Without including any picture, transcribe the entries below word for word.

| Data entries |
:::::

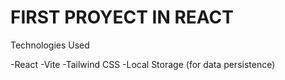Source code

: # FIRST PROYECT IN REACT


Technologies Used

-React
-Vite
-Tailwind CSS
-Local Storage (for data persistence)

:::::

| SOLVED EXERCISE |
Source code

: # FIRST PROYECT IN REACT


Technologies Used

-React
-Vite
-Tailwind CSS
-Local Storage (for data persistence)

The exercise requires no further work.